=== RECORDS PROVIDED ===

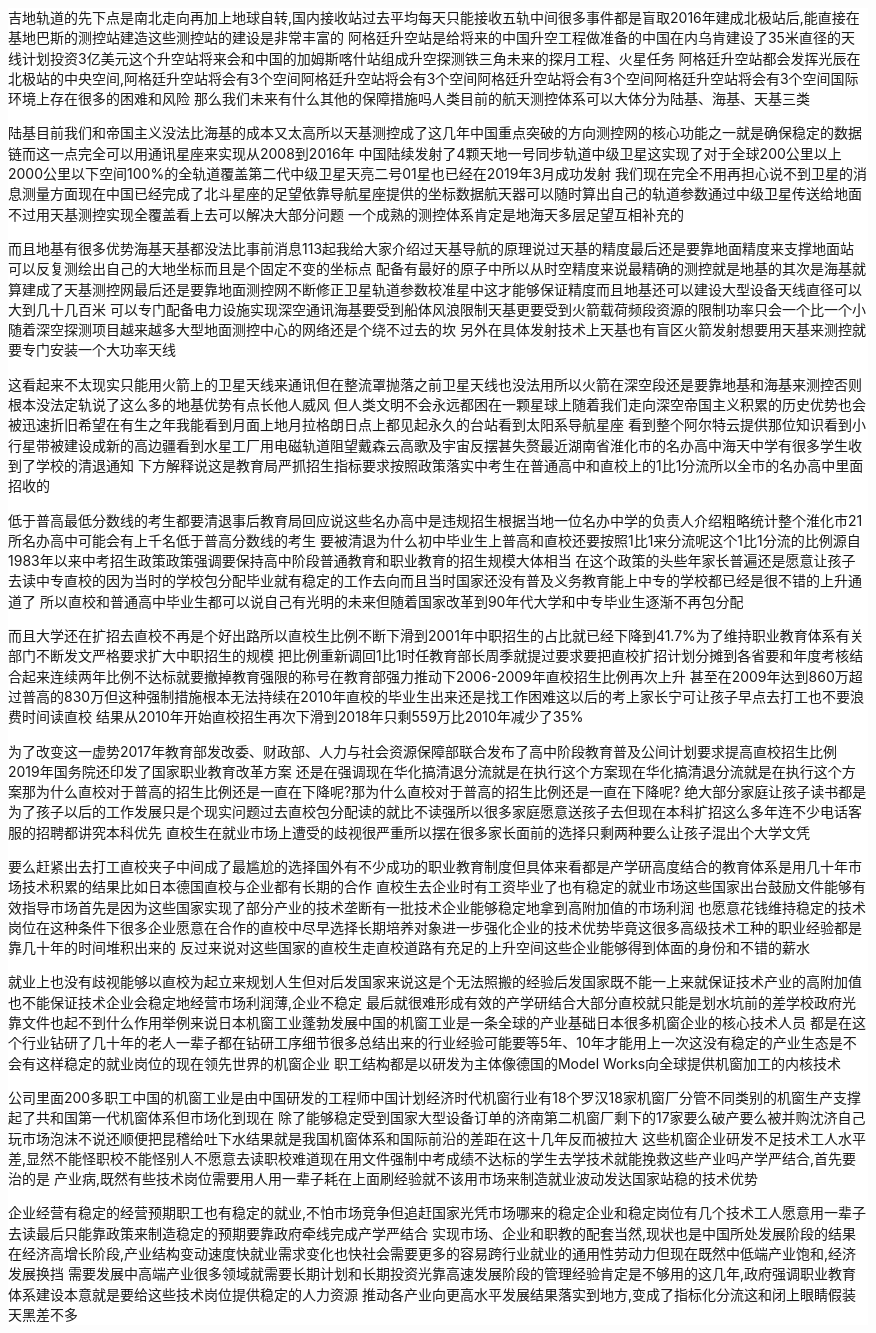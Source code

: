 吉地轨道的先下点是南北走向再加上地球自转,国内接收站过去平均每天只能接收五轨中间很多事件都是盲取2016年建成北极站后,能直接在基地巴斯的测控站建造这些测控站的建设是非常丰富的
阿格廷升空站是给将来的中国升空工程做准备的中国在内乌肯建设了35米直径的天线计划投资3亿美元这个升空站将来会和中国的加姆斯喀什站组成升空探测铁三角未来的探月工程、火星任务
阿格廷升空站都会发挥光辰在北极站的中央空间,阿格廷升空站将会有3个空间阿格廷升空站将会有3个空间阿格廷升空站将会有3个空间阿格廷升空站将会有3个空间国际环境上存在很多的困难和风险
那么我们未来有什么其他的保障措施吗人类目前的航天测控体系可以大体分为陆基、海基、天基三类

陆基目前我们和帝国主义没法比海基的成本又太高所以天基测控成了这几年中国重点突破的方向测控网的核心功能之一就是确保稳定的数据链而这一点完全可以用通讯星座来实现从2008到2016年
中国陆续发射了4颗天地一号同步轨道中级卫星这实现了对于全球200公里以上2000公里以下空间100%的全轨道覆盖第二代中级卫星天亮二号01星也已经在2019年3月成功发射
我们现在完全不用再担心说不到卫星的消息测量方面现在中国已经完成了北斗星座的足望依靠导航星座提供的坐标数据航天器可以随时算出自己的轨道参数通过中级卫星传送给地面不过用天基测控实现全覆盖看上去可以解决大部分问题
一个成熟的测控体系肯定是地海天多层足望互相补充的

而且地基有很多优势海基天基都没法比事前消息113起我给大家介绍过天基导航的原理说过天基的精度最后还是要靠地面精度来支撑地面站可以反复测绘出自己的大地坐标而且是个固定不变的坐标点
配备有最好的原子中所以从时空精度来说最精确的测控就是地基的其次是海基就算建成了天基测控网最后还是要靠地面测控网不断修正卫星轨道参数校准星中这才能够保证精度而且地基还可以建设大型设备天线直径可以大到几十几百米
可以专门配备电力设施实现深空通讯海基要受到船体风浪限制天基更要受到火箭载荷频段资源的限制功率只会一个比一个小随着深空探测项目越来越多大型地面测控中心的网络还是个绕不过去的坎
另外在具体发射技术上天基也有盲区火箭发射想要用天基来测控就要专门安装一个大功率天线

这看起来不太现实只能用火箭上的卫星天线来通讯但在整流罩抛落之前卫星天线也没法用所以火箭在深空段还是要靠地基和海基来测控否则根本没法定轨说了这么多的地基优势有点长他人威风
但人类文明不会永远都困在一颗星球上随着我们走向深空帝国主义积累的历史优势也会被迅速折旧希望在有生之年我能看到月面上地月拉格朗日点上都见起永久的台站看到太阳系导航星座
看到整个阿尔特云提供那位知识看到小行星带被建设成新的高边疆看到水星工厂用电磁轨道阻望戴森云高歌及宇宙反摆甚失赘最近湖南省淮化市的名办高中海天中学有很多学生收到了学校的清退通知
下方解释说这是教育局严抓招生指标要求按照政策落实中考生在普通高中和直校上的1比1分流所以全市的名办高中里面招收的

低于普高最低分数线的考生都要清退事后教育局回应说这些名办高中是违规招生根据当地一位名办中学的负责人介绍粗略统计整个淮化市21所名办高中可能会有上千名低于普高分数线的考生
要被清退为什么初中毕业生上普高和直校还要按照1比1来分流呢这个1比1分流的比例源自1983年以来中考招生政策政策强调要保持高中阶段普通教育和职业教育的招生规模大体相当
在这个政策的头些年家长普遍还是愿意让孩子去读中专直校的因为当时的学校包分配毕业就有稳定的工作去向而且当时国家还没有普及义务教育能上中专的学校都已经是很不错的上升通道了
所以直校和普通高中毕业生都可以说自己有光明的未来但随着国家改革到90年代大学和中专毕业生逐渐不再包分配

而且大学还在扩招去直校不再是个好出路所以直校生比例不断下滑到2001年中职招生的占比就已经下降到41.7%为了维持职业教育体系有关部门不断发文严格要求扩大中职招生的规模
把比例重新调回1比1时任教育部长周季就提过要求要把直校扩招计划分摊到各省要和年度考核结合起来连续两年比例不达标就要撤掉教育强限的称号在教育部强力推动下2006-2009年直校招生比例再次上升
甚至在2009年达到860万超过普高的830万但这种强制措施根本无法持续在2010年直校的毕业生出来还是找工作困难这以后的考上家长宁可让孩子早点去打工也不要浪费时间读直校
结果从2010年开始直校招生再次下滑到2018年只剩559万比2010年减少了35%

为了改变这一虚势2017年教育部发改委、财政部、人力与社会资源保障部联合发布了高中阶段教育普及公间计划要求提高直校招生比例2019年国务院还印发了国家职业教育改革方案
还是在强调现在华化搞清退分流就是在执行这个方案现在华化搞清退分流就是在执行这个方案那为什么直校对于普高的招生比例还是一直在下降呢?那为什么直校对于普高的招生比例还是一直在下降呢?
绝大部分家庭让孩子读书都是为了孩子以后的工作发展只是个现实问题过去直校包分配读的就比不读强所以很多家庭愿意送孩子去但现在本科扩招这么多年连不少电话客服的招聘都讲究本科优先
直校生在就业市场上遭受的歧视很严重所以摆在很多家长面前的选择只剩两种要么让孩子混出个大学文凭

要么赶紧出去打工直校夹子中间成了最尴尬的选择国外有不少成功的职业教育制度但具体来看都是产学研高度结合的教育体系是用几十年市场技术积累的结果比如日本德国直校与企业都有长期的合作
直校生去企业时有工资毕业了也有稳定的就业市场这些国家出台鼓励文件能够有效指导市场首先是因为这些国家实现了部分产业的技术垄断有一批技术企业能够稳定地拿到高附加值的市场利润
也愿意花钱维持稳定的技术岗位在这种条件下很多企业愿意在合作的直校中尽早选择长期培养对象进一步强化企业的技术优势毕竟这很多高级技术工种的职业经验都是靠几十年的时间堆积出来的
反过来说对这些国家的直校生走直校道路有充足的上升空间这些企业能够得到体面的身份和不错的薪水

就业上也没有歧视能够以直校为起立来规划人生但对后发国家来说这是个无法照搬的经验后发国家既不能一上来就保证技术产业的高附加值也不能保证技术企业会稳定地经营市场利润薄,企业不稳定
最后就很难形成有效的产学研结合大部分直校就只能是划水坑前的差学校政府光靠文件也起不到什么作用举例来说日本机窗工业蓬勃发展中国的机窗工业是一条全球的产业基础日本很多机窗企业的核心技术人员
都是在这个行业钻研了几十年的老人一辈子都在钻研工序细节很多总结出来的行业经验可能要等5年、10年才能用上一次这没有稳定的产业生态是不会有这样稳定的就业岗位的现在领先世界的机窗企业
职工结构都是以研发为主体像德国的Model Works向全球提供机窗加工的内核技术

公司里面200多职工中国的机窗工业是由中国研发的工程师中国计划经济时代机窗行业有18个罗汉18家机窗厂分管不同类别的机窗生产支撑起了共和国第一代机窗体系但市场化到现在
除了能够稳定受到国家大型设备订单的济南第二机窗厂剩下的17家要么破产要么被并购沈济自己玩市场泡沫不说还顺便把昆稽给吐下水结果就是我国机窗体系和国际前沿的差距在这十几年反而被拉大
这些机窗企业研发不足技术工人水平差,显然不能怪职校不能怪别人不愿意去读职校难道现在用文件强制中考成绩不达标的学生去学技术就能挽救这些产业吗产学严结合,首先要治的是
产业病,既然有些技术岗位需要用人用一辈子耗在上面刷经验就不该用市场来制造就业波动发达国家站稳的技术优势

企业经营有稳定的经营预期职工也有稳定的就业,不怕市场竞争但追赶国家光凭市场哪来的稳定企业和稳定岗位有几个技术工人愿意用一辈子去读最后只能靠政策来制造稳定的预期要靠政府牵线完成产学严结合
实现市场、企业和职教的配套当然,现状也是中国所处发展阶段的结果在经济高增长阶段,产业结构变动速度快就业需求变化也快社会需要更多的容易跨行业就业的通用性劳动力但现在既然中低端产业饱和,经济发展换挡
需要发展中高端产业很多领域就需要长期计划和长期投资光靠高速发展阶段的管理经验肯定是不够用的这几年,政府强调职业教育体系建设本意就是要给这些技术岗位提供稳定的人力资源
推动各产业向更高水平发展结果落实到地方,变成了指标化分流这和闭上眼睛假装天黑差不多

===

TASK — Repeat exactly the lines above from the one with "直校生在就业市场上遭受的歧视" up to and including the one with "这些机窗企业研发不足技术工人". No other line belongs in the reply.

EXPECTED ANSWER —
直校生在就业市场上遭受的歧视很严重所以摆在很多家长面前的选择只剩两种要么让孩子混出个大学文凭

要么赶紧出去打工直校夹子中间成了最尴尬的选择国外有不少成功的职业教育制度但具体来看都是产学研高度结合的教育体系是用几十年市场技术积累的结果比如日本德国直校与企业都有长期的合作
直校生去企业时有工资毕业了也有稳定的就业市场这些国家出台鼓励文件能够有效指导市场首先是因为这些国家实现了部分产业的技术垄断有一批技术企业能够稳定地拿到高附加值的市场利润
也愿意花钱维持稳定的技术岗位在这种条件下很多企业愿意在合作的直校中尽早选择长期培养对象进一步强化企业的技术优势毕竟这很多高级技术工种的职业经验都是靠几十年的时间堆积出来的
反过来说对这些国家的直校生走直校道路有充足的上升空间这些企业能够得到体面的身份和不错的薪水

就业上也没有歧视能够以直校为起立来规划人生但对后发国家来说这是个无法照搬的经验后发国家既不能一上来就保证技术产业的高附加值也不能保证技术企业会稳定地经营市场利润薄,企业不稳定
最后就很难形成有效的产学研结合大部分直校就只能是划水坑前的差学校政府光靠文件也起不到什么作用举例来说日本机窗工业蓬勃发展中国的机窗工业是一条全球的产业基础日本很多机窗企业的核心技术人员
都是在这个行业钻研了几十年的老人一辈子都在钻研工序细节很多总结出来的行业经验可能要等5年、10年才能用上一次这没有稳定的产业生态是不会有这样稳定的就业岗位的现在领先世界的机窗企业
职工结构都是以研发为主体像德国的Model Works向全球提供机窗加工的内核技术

公司里面200多职工中国的机窗工业是由中国研发的工程师中国计划经济时代机窗行业有18个罗汉18家机窗厂分管不同类别的机窗生产支撑起了共和国第一代机窗体系但市场化到现在
除了能够稳定受到国家大型设备订单的济南第二机窗厂剩下的17家要么破产要么被并购沈济自己玩市场泡沫不说还顺便把昆稽给吐下水结果就是我国机窗体系和国际前沿的差距在这十几年反而被拉大
这些机窗企业研发不足技术工人水平差,显然不能怪职校不能怪别人不愿意去读职校难道现在用文件强制中考成绩不达标的学生去学技术就能挽救这些产业吗产学严结合,首先要治的是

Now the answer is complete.